[RAW DATA]:

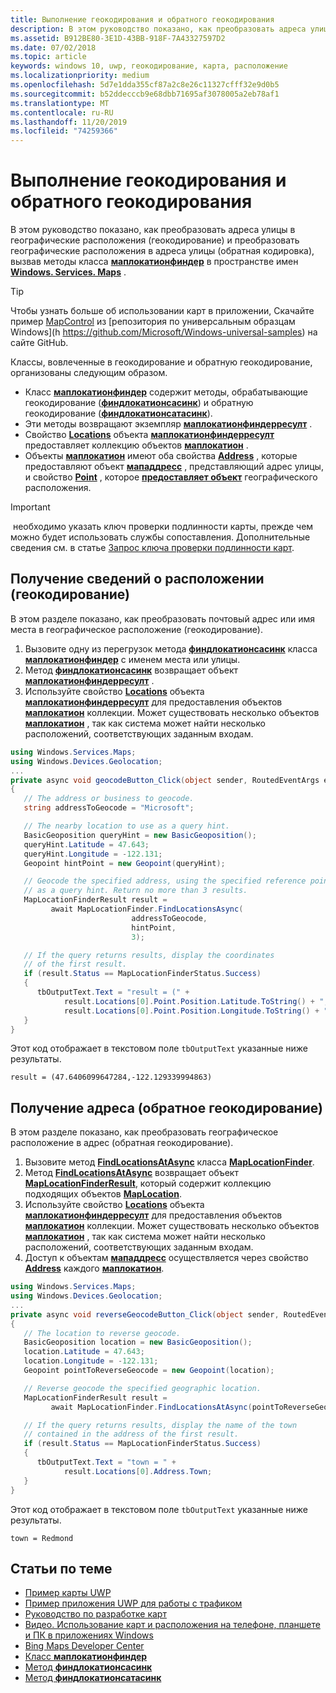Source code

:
 ```yaml
---
title: Выполнение геокодирования и обратного геокодирования
description: В этом руководство показано, как преобразовать адреса улицы в географические расположения (геокодирование) и преобразовать географические расположения в адреса улицы (обратная кодировка), вызвав методы класса Маплокатионфиндер в пространстве имен Windows. Services. Maps.
ms.assetid: B912BE80-3E1D-43BB-918F-7A43327597D2
ms.date: 07/02/2018
ms.topic: article
keywords: windows 10, uwp, геокодирование, карта, расположение
ms.localizationpriority: medium
ms.openlocfilehash: 5d7e1dda355cf87a2c8e26c11327cfff32e9d0b5
ms.sourcegitcommit: b52ddecccb9e68dbb71695af3078005a2eb78af1
ms.translationtype: MT
ms.contentlocale: ru-RU
ms.lasthandoff: 11/20/2019
ms.locfileid: "74259366"
---
```

# <a name="perform-geocoding-and-reverse-geocoding"></a>Выполнение геокодирования и обратного геокодирования

В этом руководство показано, как преобразовать адреса улицы в географические расположения (геокодирование) и преобразовать географические расположения в адреса улицы (обратная кодировка), вызвав методы класса [**маплокатионфиндер**](https://docs.microsoft.com/uwp/api/Windows.Services.Maps.MapLocationFinder) в пространстве имен [**Windows. Services. Maps**](https://docs.microsoft.com/uwp/api/Windows.Services.Maps) .

> [!TIP]
> Чтобы узнать больше об использовании карт в приложении, Скачайте пример [MapControl](https://github.com/Microsoft/Windows-universal-samples/tree/master/Samples/MapControl) из [репозитория по универсальным образцам Windows](h https://github.com/Microsoft/Windows-universal-samples) на сайте GitHub.

Классы, вовлеченные в геокодирование и обратную геокодирование, организованы следующим образом.

-   Класс [**маплокатионфиндер**](https://docs.microsoft.com/uwp/api/Windows.Services.Maps.MapLocationFinder) содержит методы, обрабатывающие геокодирование ([**финдлокатионсасинк**](https://docs.microsoft.com/uwp/api/windows.services.maps.maplocationfinder.findlocationsasync)) и обратную геокодирование ([**финдлокатионсатасинк**](https://docs.microsoft.com/uwp/api/windows.services.maps.maplocationfinder.findlocationsatasync)).
-   Эти методы возвращают экземпляр [**маплокатионфиндерресулт**](https://docs.microsoft.com/uwp/api/Windows.Services.Maps.MapLocationFinderResult) .
-   Свойство [**Locations**](https://docs.microsoft.com/uwp/api/windows.services.maps.maplocationfinderresult.locations) объекта [**маплокатионфиндерресулт**](https://docs.microsoft.com/uwp/api/Windows.Services.Maps.MapLocationFinderResult) предоставляет коллекцию объектов [**маплокатион**](https://docs.microsoft.com/uwp/api/Windows.Services.Maps.MapLocation) . 
-   Объекты [**маплокатион**](https://docs.microsoft.com/uwp/api/Windows.Services.Maps.MapLocation) имеют оба свойства [**Address**](https://docs.microsoft.com/uwp/api/windows.services.maps.maplocation.address) , которые предоставляют объект [**мападдресс**](https://docs.microsoft.com/uwp/api/Windows.Services.Maps.MapAddress) , представляющий адрес улицы, и свойство [**Point**](https://docs.microsoft.com/uwp/api/windows.services.maps.maplocation.point) , которое [**предоставляет объект**](https://docs.microsoft.com/uwp/api/windows.devices.geolocation.geopoint) географического расположения.

> [!IMPORTANT]
> необходимо указать ключ проверки подлинности карты, прежде чем можно будет использовать службы сопоставления. Дополнительные сведения см. в статье [Запрос ключа проверки подлинности карт](authentication-key.md).

## <a name="get-a-location-geocode"></a>Получение сведений о расположении (геокодирование)

В этом разделе показано, как преобразовать почтовый адрес или имя места в географическое расположение (геокодирование).

1.  Вызовите одну из перегрузок метода [**финдлокатионсасинк**](https://docs.microsoft.com/uwp/api/windows.services.maps.maplocationfinder.findlocationsasync) класса [**маплокатионфиндер**](https://docs.microsoft.com/uwp/api/Windows.Services.Maps.MapLocationFinder) с именем места или улицы.
2.  Метод [**финдлокатионсасинк**](https://docs.microsoft.com/uwp/api/windows.services.maps.maplocationfinder.findlocationsasync) возвращает объект [**маплокатионфиндерресулт**](https://docs.microsoft.com/uwp/api/Windows.Services.Maps.MapLocationFinderResult) .
3.  Используйте свойство [**Locations**](https://docs.microsoft.com/uwp/api/windows.services.maps.maplocationfinderresult.locations) объекта [**маплокатионфиндерресулт**](https://docs.microsoft.com/uwp/api/Windows.Services.Maps.MapLocationFinderResult) для предоставления объектов [**маплокатион**](https://docs.microsoft.com/uwp/api/Windows.Services.Maps.MapLocation) коллекции. Может существовать несколько объектов [**маплокатион**](https://docs.microsoft.com/uwp/api/Windows.Services.Maps.MapLocation) , так как система может найти несколько расположений, соответствующих заданным входам.

```csharp
using Windows.Services.Maps;
using Windows.Devices.Geolocation;
...
private async void geocodeButton_Click(object sender, RoutedEventArgs e)
{
   // The address or business to geocode.
   string addressToGeocode = "Microsoft";

   // The nearby location to use as a query hint.
   BasicGeoposition queryHint = new BasicGeoposition();
   queryHint.Latitude = 47.643;
   queryHint.Longitude = -122.131;
   Geopoint hintPoint = new Geopoint(queryHint);

   // Geocode the specified address, using the specified reference point
   // as a query hint. Return no more than 3 results.
   MapLocationFinderResult result =
         await MapLocationFinder.FindLocationsAsync(
                           addressToGeocode,
                           hintPoint,
                           3);

   // If the query returns results, display the coordinates
   // of the first result.
   if (result.Status == MapLocationFinderStatus.Success)
   {
      tbOutputText.Text = "result = (" +
            result.Locations[0].Point.Position.Latitude.ToString() + "," +
            result.Locations[0].Point.Position.Longitude.ToString() + ")";
   }
}
```

Этот код отображает в текстовом поле `tbOutputText` указанные ниже результаты.

``` syntax
result = (47.6406099647284,-122.129339994863)
```

## <a name="get-an-address-reverse-geocode"></a>Получение адреса (обратное геокодирование)

В этом разделе показано, как преобразовать географическое расположение в адрес (обратная геокодирование).

1.  Вызовите метод [**FindLocationsAtAsync**](https://docs.microsoft.com/uwp/api/windows.services.maps.maplocationfinder.findlocationsatasync) класса [**MapLocationFinder**](https://docs.microsoft.com/uwp/api/Windows.Services.Maps.MapLocationFinder).
2.  Метод [**FindLocationsAtAsync**](https://docs.microsoft.com/uwp/api/windows.services.maps.maplocationfinder.findlocationsatasync) возвращает объект [**MapLocationFinderResult**](https://docs.microsoft.com/uwp/api/Windows.Services.Maps.MapLocationFinderResult), который содержит коллекцию подходящих объектов [**MapLocation**](https://docs.microsoft.com/uwp/api/Windows.Services.Maps.MapLocation).
3.  Используйте свойство [**Locations**](https://docs.microsoft.com/uwp/api/windows.services.maps.maplocationfinderresult.locations) объекта [**маплокатионфиндерресулт**](https://docs.microsoft.com/uwp/api/Windows.Services.Maps.MapLocationFinderResult) для предоставления объектов [**маплокатион**](https://docs.microsoft.com/uwp/api/Windows.Services.Maps.MapLocation) коллекции. Может существовать несколько объектов [**маплокатион**](https://docs.microsoft.com/uwp/api/Windows.Services.Maps.MapLocation) , так как система может найти несколько расположений, соответствующих заданным входам.
4.  Доступ к объектам [**мападдресс**](https://docs.microsoft.com/uwp/api/Windows.Services.Maps.MapAddress) осуществляется через свойство [**Address**](https://docs.microsoft.com/uwp/api/windows.services.maps.maplocation.address) каждого [**маплокатион**](https://docs.microsoft.com/uwp/api/Windows.Services.Maps.MapLocation).

```csharp
using Windows.Services.Maps;
using Windows.Devices.Geolocation;
...
private async void reverseGeocodeButton_Click(object sender, RoutedEventArgs e)
{
   // The location to reverse geocode.
   BasicGeoposition location = new BasicGeoposition();
   location.Latitude = 47.643;
   location.Longitude = -122.131;
   Geopoint pointToReverseGeocode = new Geopoint(location);

   // Reverse geocode the specified geographic location.
   MapLocationFinderResult result =
         await MapLocationFinder.FindLocationsAtAsync(pointToReverseGeocode);

   // If the query returns results, display the name of the town
   // contained in the address of the first result.
   if (result.Status == MapLocationFinderStatus.Success)
   {
      tbOutputText.Text = "town = " +
            result.Locations[0].Address.Town;
   }
}
```

Этот код отображает в текстовом поле `tbOutputText` указанные ниже результаты.

``` syntax
town = Redmond
```

## <a name="related-topics"></a>Статьи по теме

* [Пример карты UWP](https://github.com/Microsoft/Windows-universal-samples/tree/master/Samples/MapControl)
* [Пример приложения UWP для работы с трафиком](https://github.com/Microsoft/Windows-appsample-trafficapp)
* [Руководство по разработке карт](https://docs.microsoft.com/windows/uwp/maps-and-location/controls-map)
* [Видео. Использование карт и расположения на телефоне, планшете и ПК в приложениях Windows](https://channel9.msdn.com/Events/Build/2015/2-757)
* [Bing Maps Developer Center](https://www.bingmapsportal.com/)
* [Класс **маплокатионфиндер**](https://docs.microsoft.com/uwp/api/Windows.Services.Maps.MapLocationFinder)
* [Метод **финдлокатионсасинк**](https://docs.microsoft.com/uwp/api/windows.services.maps.maplocationfinder.findlocationsasync)
* [Метод **финдлокатионсатасинк**](https://docs.microsoft.com/uwp/api/windows.services.maps.maplocationfinder.findlocationsatasync)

[TASK BRIEF]: Reply with every line of the listing that has the string "master".

[EXERCISE ANSWER]:
> Чтобы узнать больше об использовании карт в приложении, Скачайте пример [MapControl](https://github.com/Microsoft/Windows-universal-samples/tree/master/Samples/MapControl) из [репозитория по универсальным образцам Windows](h https://github.com/Microsoft/Windows-universal-samples) на сайте GitHub.
* [Пример карты UWP](https://github.com/Microsoft/Windows-universal-samples/tree/master/Samples/MapControl)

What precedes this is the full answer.